Cameroun: la défection d’athlètes, reflet du malaise de jeunes en mal d’exode

La disparition de sept athlètes camerounais du village olympique de Londres reflète le fort malaise social de jeunes, notamment de sportifs, tentés par l’exode dans un pays pauvre et politiquement verrouillé, estiment plusieurs personnalités camerounaises. C’est l’expression "d’un malaise commun. Celui d’une jeunesse qui n’a pas confiance, ne croit pas aux capacités de son pays et doute de ses chances d’avenir", analyse Mathias Eric Nguini Owona, politologue et universitaire.

Selon toute vraisemblance, les cinq boxeurs, un nageur et une footballeuse ont sans doute immigré clandestinement en Angleterre ou en Europe. Les organisateurs des Jeux ont toutefois précisé que les Camerounais étaient munis de visas en bonne et due forme jusqu’à novembre.

Au Cameroun, un tiers des 20 millions d’habitants n’a pas accès à l’eau potable et à l’électricité et une personne sur quatre vit avec moins de 1,1 euro par jour. Selon certains experts le taux de chômage des jeunes atteint 30% dans les deux principales villes Yaoundé et Douala.

Loin de leurs aspirations, de nombreux jeunes diplômés se retrouvent chauffeurs de taxis, "benskineurs" (conducteurs de motos-taxis), "callboxeurs" (propriétaires de cabines téléphoniques de rue), vendeurs à la sauvette ou comme gardiens.

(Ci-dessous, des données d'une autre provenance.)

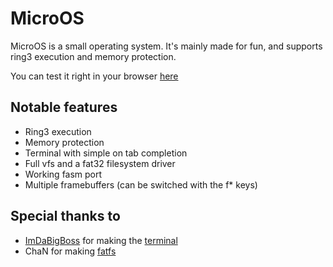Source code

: # MicroOS

MicroOS is a small operating system. It's mainly made for fun, and supports ring3 execution and memory protection.

You can test it right in your browser [here](https://glowman554.de/microos)

## Notable features

- Ring3 execution
- Memory protection
- Terminal with simple on tab completion
- Full vfs and a fat32 filesystem driver
- Working fasm port
- Multiple framebuffers (can be switched with the f* keys)

## Special thanks to

- [ImDaBigBoss](https://github.com/ImDaBigBoss) for making the [terminal](https://github.com/TheUltimateFoxOS/FoxOS-programs/tree/main/terminal)
- ChaN for making [fatfs](http://elm-chan.org/fsw/ff/00index_e.html)
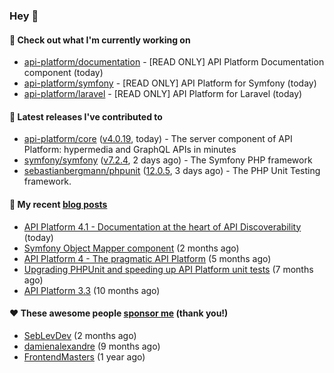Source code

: ### Hey 👋

#### 👷 Check out what I'm currently working on

- [api-platform/documentation](https://github.com/api-platform/documentation) - [READ ONLY] API Platform Documentation component (today)
- [api-platform/symfony](https://github.com/api-platform/symfony) - [READ ONLY] API Platform for Symfony (today)
- [api-platform/laravel](https://github.com/api-platform/laravel) - [READ ONLY] API Platform for Laravel (today)

#### 🔭 Latest releases I've contributed to

- [api-platform/core](https://github.com/api-platform/core) ([v4.0.19](https://github.com/api-platform/core/releases/tag/v4.0.19), today) - The server component of API Platform: hypermedia and GraphQL APIs in minutes
- [symfony/symfony](https://github.com/symfony/symfony) ([v7.2.4](https://github.com/symfony/symfony/releases/tag/v7.2.4), 2 days ago) - The Symfony PHP framework
- [sebastianbergmann/phpunit](https://github.com/sebastianbergmann/phpunit) ([12.0.5](https://github.com/sebastianbergmann/phpunit/releases/tag/12.0.5), 3 days ago) - The PHP Unit Testing framework.

#### 📜 My recent [blog posts](https://soyuka.me)

- [API Platform 4.1 - Documentation at the heart of API Discoverability](https://soyuka.me/api-platform-4-1-documentation-heart-api-discoverability/) (today)
- [Symfony Object Mapper component](https://soyuka.me/symfony-object-mapper-component/) (2 months ago)
- [API Platform 4 - The pragmatic API Platform](https://soyuka.me/api-platform-4-the-pragmatic-api-platform/) (5 months ago)
- [Upgrading PHPUnit and speeding up API Platform unit tests](https://soyuka.me/upgrading-phpunit-and-speeding-up-api-platform-unit-tests/) (7 months ago)
- [API Platform 3.3](https://soyuka.me/api-platform-3.3/) (10 months ago)

#### ❤️ These awesome people [sponsor me](https://github.com/sponsors/soyuka) (thank you!)

- [SebLevDev](https://github.com/SebLevDev) (2 months ago)
- [damienalexandre](https://github.com/damienalexandre) (9 months ago)
- [FrontendMasters](https://github.com/FrontendMasters) (1 year ago)
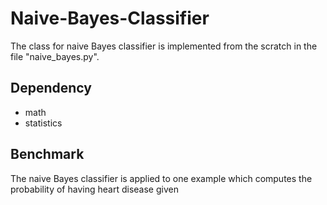 # Naive-Bayes-Classifier
The class for naive Bayes classifier is implemented from the scratch in the file "naive_bayes.py".  

## Dependency
- math
- statistics  

## Benchmark
The naive Bayes classifier is applied to one example which computes the probability of having heart disease given 
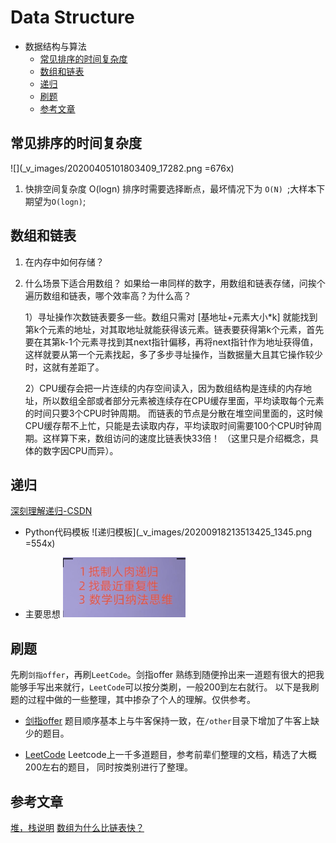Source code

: # Data Structure
* 数据结构与算法
    * [常见排序的时间复杂度](#常见排序的时间复杂度)
    * [数组和链表](#数组和链表)
    * [递归](#递归)
    * [刷题](#刷题)
    * [参考文章](#参考文章)
## 常见排序的时间复杂度
![](_v_images/20200405101803409_17282.png =676x)

1. 快排空间复杂度 O(logn) 
    排序时需要选择断点，最坏情况下为 `O(N) `;大样本下期望为`O(logn)`;

## 数组和链表

1. 在内存中如何存储？
2. 什么场景下适合用数组？
如果给一串同样的数字，用数组和链表存储，问挨个遍历数组和链表，哪个效率高？为什么高？

    1）寻址操作次数链表要多一些。数组只需对 [基地址+元素大小*k] 就能找到第k个元素的地址，对其取地址就能获得该元素。链表要获得第k个元素，首先要在其第k-1个元素寻找到其next指针偏移，再将next指针作为地址获得值，这样就要从第一个元素找起，多了多步寻址操作，当数据量大且其它操作较少时，这就有差距了。

    2）CPU缓存会把一片连续的内存空间读入，因为数组结构是连续的内存地址，所以数组全部或者部分元素被连续存在CPU缓存里面，平均读取每个元素的时间只要3个CPU时钟周期。   而链表的节点是分散在堆空间里面的，这时候CPU缓存帮不上忙，只能是去读取内存，平均读取时间需要100个CPU时钟周期。这样算下来，数组访问的速度比链表快33倍！ （这里只是介绍概念，具体的数字因CPU而异）。

## 递归
[深刻理解递归-CSDN](https://blog.csdn.net/ZT7524/article/details/102761502)
- Python代码模板
![递归模板](_v_images/20200918213513425_1345.png =554x)

- 主要思想
![递归思想](_v_images/20200918213547476_8124.png)

## 刷题
先刷`剑指offer`，再刷`LeetCode`。剑指offer 熟练到随便拎出来一道题有很大的把我能够手写出来就行，`LeetCode`可以按分类刷，一般200到左右就行。
以下是我刷题的过程中做的一些整理，其中掺杂了个人的理解。仅供参考。
- [剑指offer](https://github.com/tzhou2018/swordToOffer)
    题目顺序基本上与牛客保持一致，在`/other`目录下增加了牛客上缺少的题目。

- [LeetCode](https://github.com/tzhou2018/LeetCode)
    Leetcode上一千多道题目，参考前辈们整理的文档，精选了大概200左右的题目， 同时按类别进行了整理。

## 参考文章
[堆，栈说明](https://www.cnblogs.com/kevinGaoblog/archive/2012/03/23/2413102.html)
[数组为什么比链表快？](https://blog.csdn.net/islandww/article/details/72511737)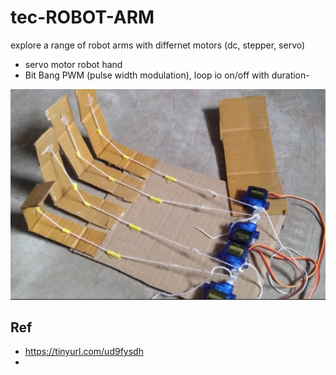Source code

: # tec-ROBOT-ARM

explore a range of robot arms with differnet motors (dc, stepper, servo)

- servo motor robot hand
- Bit Bang PWM (pulse width modulation), loop io on/off with duration- 

![](https://github.com/SteveJustin1963/tec-ROBOT-ARM/blob/master/pics/11.png)


 
 





## Ref 
- https://tinyurl.com/ud9fysdh
- 
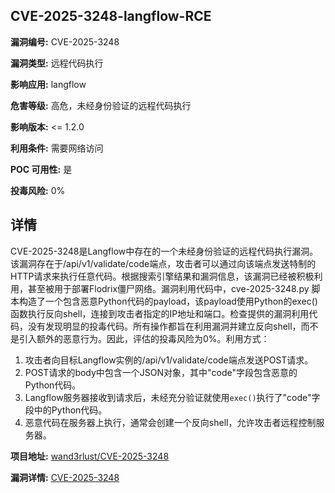 ## CVE-2025-3248-langflow-RCE

**漏洞编号:** CVE-2025-3248

**漏洞类型:** 远程代码执行

**影响应用:** langflow

**危害等级:** 高危，未经身份验证的远程代码执行

**影响版本:** <= 1.2.0

**利用条件:** 需要网络访问

**POC 可用性:** 是

**投毒风险:** 0%

## 详情

CVE-2025-3248是Langflow中存在的一个未经身份验证的远程代码执行漏洞。该漏洞存在于/api/v1/validate/code端点，攻击者可以通过向该端点发送特制的HTTP请求来执行任意代码。根据搜索引擎结果和漏洞信息，该漏洞已经被积极利用，甚至被用于部署Flodrix僵尸网络。漏洞利用代码中，cve-2025-3248.py 脚本构造了一个包含恶意Python代码的payload，该payload使用Python的exec()函数执行反向shell，连接到攻击者指定的IP地址和端口。检查提供的漏洞利用代码，没有发现明显的投毒代码。所有操作都旨在利用漏洞并建立反向shell，而不是引入额外的恶意行为。因此，评估的投毒风险为0%。利用方式：

1.  攻击者向目标Langflow实例的/api/v1/validate/code端点发送POST请求。
2.  POST请求的body中包含一个JSON对象，其中"code"字段包含恶意的Python代码。
3.  Langflow服务器接收到请求后，未经充分验证就使用`exec()`执行了"code"字段中的Python代码。
4.  恶意代码在服务器上执行，通常会创建一个反向shell，允许攻击者远程控制服务器。

**项目地址:** [wand3rlust/CVE-2025-3248](https://github.com/wand3rlust/CVE-2025-3248)

**漏洞详情:** [CVE-2025-3248](https://nvd.nist.gov/vuln/detail/CVE-2025-3248)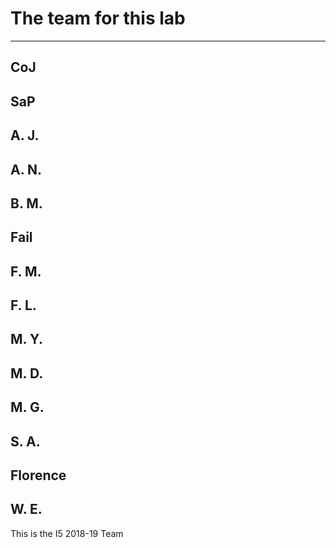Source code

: # The team for this lab

-----------------------------
CoJ
-----------------------------
SaP
-----------------------------
A. J.
-----------------------------
A. N.
-----------------------------
B. M.
-----------------------------
Fail
-----------------------------
F. M.
-----------------------------
F. L.
-----------------------------
M. Y.
-----------------------------
M. D.
-----------------------------
M. G.
-----------------------------
S. A.
-----------------------------
Florence
-----------------------------
W. E.
-----------------------------

This is the I5 2018-19 Team
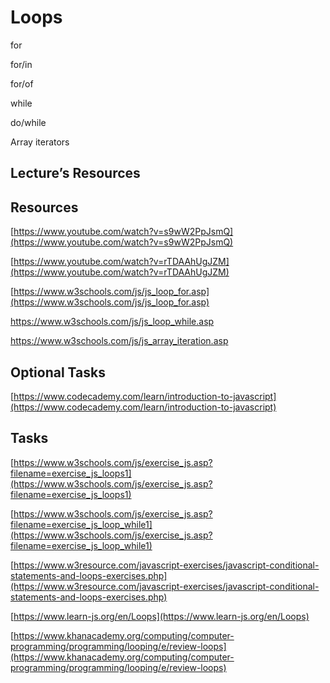 
# Loops

for

for/in

for/of

while

do/while

Array iterators

## Lecture’s Resources

## Resources

[https://www.youtube.com/watch?v=s9wW2PpJsmQ](https://www.youtube.com/watch?v=s9wW2PpJsmQ)

[https://www.youtube.com/watch?v=rTDAAhUgJZM](https://www.youtube.com/watch?v=rTDAAhUgJZM)

[https://www.w3schools.com/js/js_loop_for.asp](https://www.w3schools.com/js/js_loop_for.asp)

https://www.w3schools.com/js/js_loop_while.asp

https://www.w3schools.com/js/js_array_iteration.asp

## Optional Tasks

[https://www.codecademy.com/learn/introduction-to-javascript](https://www.codecademy.com/learn/introduction-to-javascript)


## Tasks

[https://www.w3schools.com/js/exercise_js.asp?filename=exercise_js_loops1](https://www.w3schools.com/js/exercise_js.asp?filename=exercise_js_loops1)

[https://www.w3schools.com/js/exercise_js.asp?filename=exercise_js_loop_while1](https://www.w3schools.com/js/exercise_js.asp?filename=exercise_js_loop_while1)

[https://www.w3resource.com/javascript-exercises/javascript-conditional-statements-and-loops-exercises.php](https://www.w3resource.com/javascript-exercises/javascript-conditional-statements-and-loops-exercises.php)

[https://www.learn-js.org/en/Loops](https://www.learn-js.org/en/Loops)

[https://www.khanacademy.org/computing/computer-programming/programming/looping/e/review-loops](https://www.khanacademy.org/computing/computer-programming/programming/looping/e/review-loops)
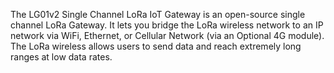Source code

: The LG01v2 Single Channel LoRa IoT Gateway is an open-source single channel LoRa Gateway. It lets you bridge the LoRa wireless network to an IP network via WiFi, Ethernet, or Cellular Network (via an Optional 4G module). The LoRa wireless allows users to send data and reach extremely long ranges at low data rates.
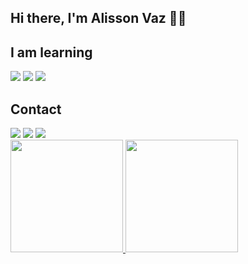 ## Hi there, I'm Alisson Vaz 👋🏾

<!--
▶️ Mineiro, Udia 🔺
▶️ Student Alura 👨🏾‍💻
▶️ Email: alissonsonvgmail.com 📩
-->

## I am learning
<div></div>

<link rel="stylesheet" type='text/css' href="https://cdn.jsdelivr.net/gh/devicons/devicon@latest/devicon.min.css" /> <img src="https://cdn.jsdelivr.net/gh/devicons/devicon@latest/icons/vscode/vscode-plain-wordmark.svg" /> <img src="https://cdn.jsdelivr.net/gh/devicons/devicon@latest/icons/javascript/javascript-original.svg" /> <img src="https://cdn.jsdelivr.net/gh/devicons/devicon@latest/icons/git/git-original-wordmark.svg" />
 
## Contact
<div>
<a href = "alissonsonv@gmail.com"><img loading="lazy" src="https://img.shields.io/badge/Gmail-D14836?style=for-the-badge&logo=gmail&logoColor=white" target="_blank"></a>
<a href="https://www.linkedin.com/in/alissonvlg" target="_blank"><img loading="lazy" src="https://img.shields.io/badge/-LinkedIn-%230077B5?style=for-the-badge&logo=linkedin&logoColor=white" target="_blank"></a>  
<a href="https://instagram.com/alissonvlg" target="_blank"><img loading="lazy" src="https://img.shields.io/badge/-Instagram-%23E4405F?style=for-the-badge&logo=instagram&logoColor=white" target="_blank"></a>

<div>
<a href="https://github.com/alissonvlg">
<img loading="lazy" height="180em" src="https://github-readme-stats.vercel.app/api/top-langs/?username=seu-usuário-aqui&layout=compact&langs_count=7&theme=dracula"/>
<img loading="lazy" height="180em" src="https://github-readme-stats.vercel.app/api?username=seu-usuário-aqui&show_icons=true&theme=dracula&include_all_commits=true&count_private=true"/>
</div>

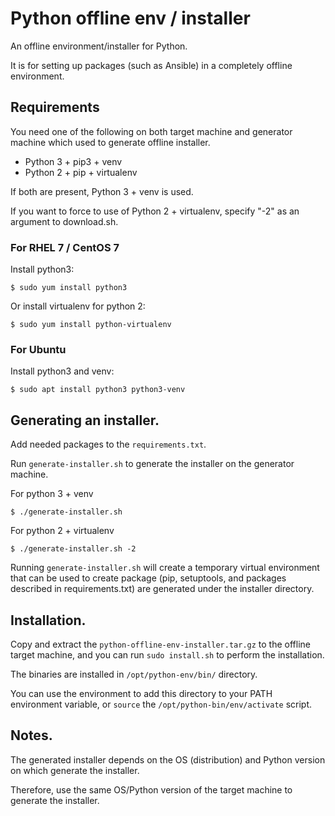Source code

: # Python offline env / installer

An offline environment/installer for Python.

It is for setting up packages (such as Ansible) in a completely offline environment.

## Requirements

You need one of the following on both target machine and generator machine which used to generate offline installer.

* Python 3 + pip3 + venv
* Python 2 + pip + virtualenv

If both are present, Python 3 + venv is used.

If you want to force to use of Python 2 + virtualenv, specify "-2" as an argument to download.sh.

### For RHEL 7 / CentOS 7

Install python3:

    $ sudo yum install python3

Or install virtualenv for python 2:

    $ sudo yum install python-virtualenv
    
### For Ubuntu

Install python3 and venv:

    $ sudo apt install python3 python3-venv        

## Generating an installer.

Add needed packages to the `requirements.txt`.

Run `generate-installer.sh` to generate the installer on the generator machine.

For python 3 + venv

    $ ./generate-installer.sh

For python 2 + virtualenv

    $ ./generate-installer.sh -2

Running `generate-installer.sh` will create a temporary virtual environment that can be used to create package (pip, setuptools, and packages described in requirements.txt) are generated under the installer directory.

## Installation.

Copy and extract the `python-offline-env-installer.tar.gz` to the offline target machine, and you can run `sudo install.sh` to perform the installation.

The binaries are installed in `/opt/python-env/bin/` directory.

You can use the environment to add this directory to your PATH environment variable, or `source` the `/opt/python-bin/env/activate` script.

## Notes.

The generated installer depends on the OS (distribution) and Python version on which generate the installer.

Therefore, use the same OS/Python version of the target machine to generate the installer.
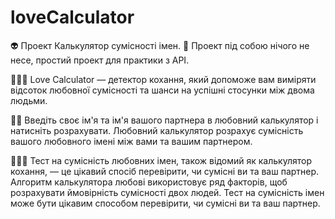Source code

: # loveCalculator

👽 Проект Калькулятор сумісності імен.
💑 Проект під собою нічого не несе, простий проект для практики з API.

👨🏼‍💻 Love Calculator — детектор кохання, який допоможе вам виміряти відсоток любовної сумісності та шанси на успішні стосунки між двома людьми. 

🕵🏻 Введіть своє ім'я та ім'я вашого партнера в любовний калькулятор і натисніть розрахувати. Любовний калькулятор розрахує сумісність вашого любовного імені між вами та вашим партнером.

👩🏻‍🔬 Тест на сумісність любовних імен, також відомий як калькулятор кохання, — це цікавий спосіб перевірити, чи сумісні ви та ваш партнер. Алгоритм калькулятора любові використовує ряд факторів, щоб розрахувати ймовірність сумісності двох людей. Тест на сумісність імен може бути цікавим способом перевірити, чи сумісні ви та ваш партнер.

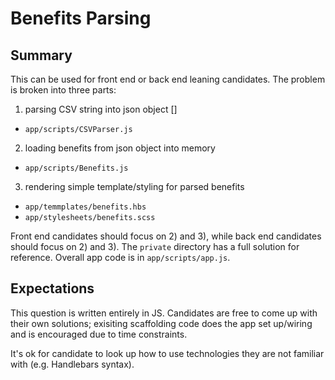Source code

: # Benefits Parsing
## Summary
This can be used for front end or back end leaning candidates. The problem is broken into three parts:

1) parsing CSV string into json object []
- `app/scripts/CSVParser.js`
2) loading benefits from json object into memory
- `app/scripts/Benefits.js`
3) rendering simple template/styling for parsed benefits
- `app/temmplates/benefits.hbs`
- `app/stylesheets/benefits.scss`

Front end candidates should focus on 2) and 3), while back end candidates should focus on 2) and 3). The `private` directory has a full solution for reference. Overall app code is in `app/scripts/app.js`.

## Expectations
This question is written entirely in JS. Candidates are free to come up with their own solutions; exisiting scaffolding code does the app set up/wiring and is encouraged due to time constraints.

It's ok for candidate to look up how to use technologies they are not familiar with (e.g. Handlebars syntax).
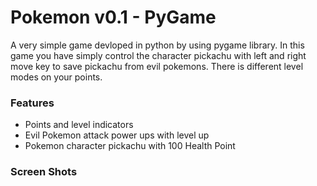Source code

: # Pokemon v0.1 - PyGame
A very simple game devloped in python by using pygame library. In this game you have simply control the character pickachu with left and right move key to save pickachu from evil pokemons. There is different level modes on your points.

### Features
- Points and level indicators
- Evil Pokemon attack power ups with level up
- Pokemon character pickachu with 100 Health Point

### Screen Shots

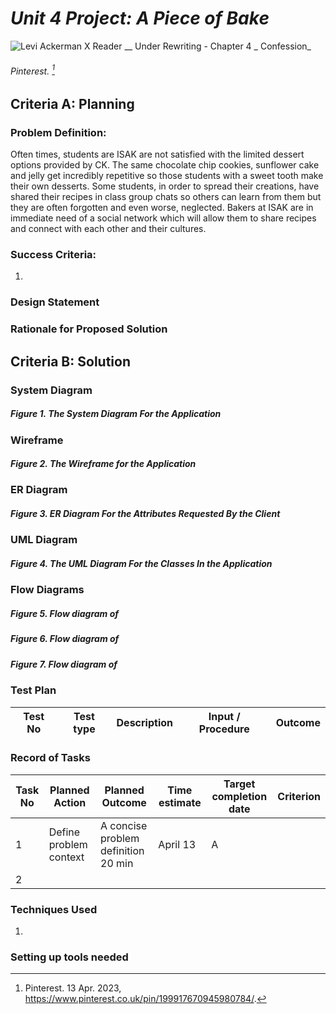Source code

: # *Unit 4 Project: A Piece of Bake* #
![Levi Ackerman X Reader __ Under Rewriting - Chapter 4 _ Confession_](https://user-images.githubusercontent.com/105724334/231612717-3c163155-c429-4560-9950-927cdd422e90.gif)
###### Pinterest. [^1]

## Criteria A: Planning
### Problem Definition:
Often times, students are ISAK are not satisfied with the limited dessert options provided by CK. The same chocolate chip cookies, sunflower cake and jelly get incredibly repetitive so those students with a sweet tooth make their own desserts. Some students, in order to spread their creations, have shared their recipes in class group chats so others can learn from them but they are often forgotten and even worse, neglected. Bakers at ISAK are in immediate need of a social network which will allow them to share recipes and connect with each other and their cultures. 

 
### Success Criteria:
1. 

### Design Statement


### Rationale for Proposed Solution


[^1]: Pinterest. 13 Apr. 2023, https://www.pinterest.co.uk/pin/199917670945980784/.

## Criteria B: Solution
### System Diagram

##### Figure 1. The System Diagram For the Application

### Wireframe

##### Figure 2. The Wireframe for the Application


### ER Diagram

##### Figure 3. ER Diagram For the Attributes Requested By the Client

### UML Diagram

##### Figure 4. The UML Diagram For the Classes In the Application

### Flow Diagrams

##### Figure 5. Flow diagram of 

##### Figure 6. Flow diagram of

##### Figure 7. Flow diagram of

### Test Plan
| Test No| Test type | Description | Input / Procedure | Outcome |
|--------|-----------|-------------|-------|---------|


### Record of Tasks
| Task No | Planned Action | Planned Outcome | Time estimate | Target completion date | Criterion |
|---------|---------------------------------------------------------------|-----------------------------------------------------------------------------------------------------------------|---------------|------------------------|-----------|
| 1 |  Define problem context | A concise problem definition 20 min | April 13 | A | 
| 2 | 


### Techniques Used
1. 

### Setting up tools needed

Des blocages politiques et économiques

Au niveau politique, le président Paul Biya, au pouvoir depuis 1982, a été réélu pour un mandat de 7 ans en 2011 au terme d’un scrutin à faible participation contesté par l’opposition.

Un responsable de l’opposition, Evariste Fopoussi, est catégorique: "Quand un jeune trouve la moindre occasion de sortir de l’enfer, il sort. Il ne se demande pas où il va. Tout le monde fuit. C’est la déliquescence. Les jeunes n’ont pas de perspectives d’avenir", affirme ce dirigeant du Social Democratic Front (SDF).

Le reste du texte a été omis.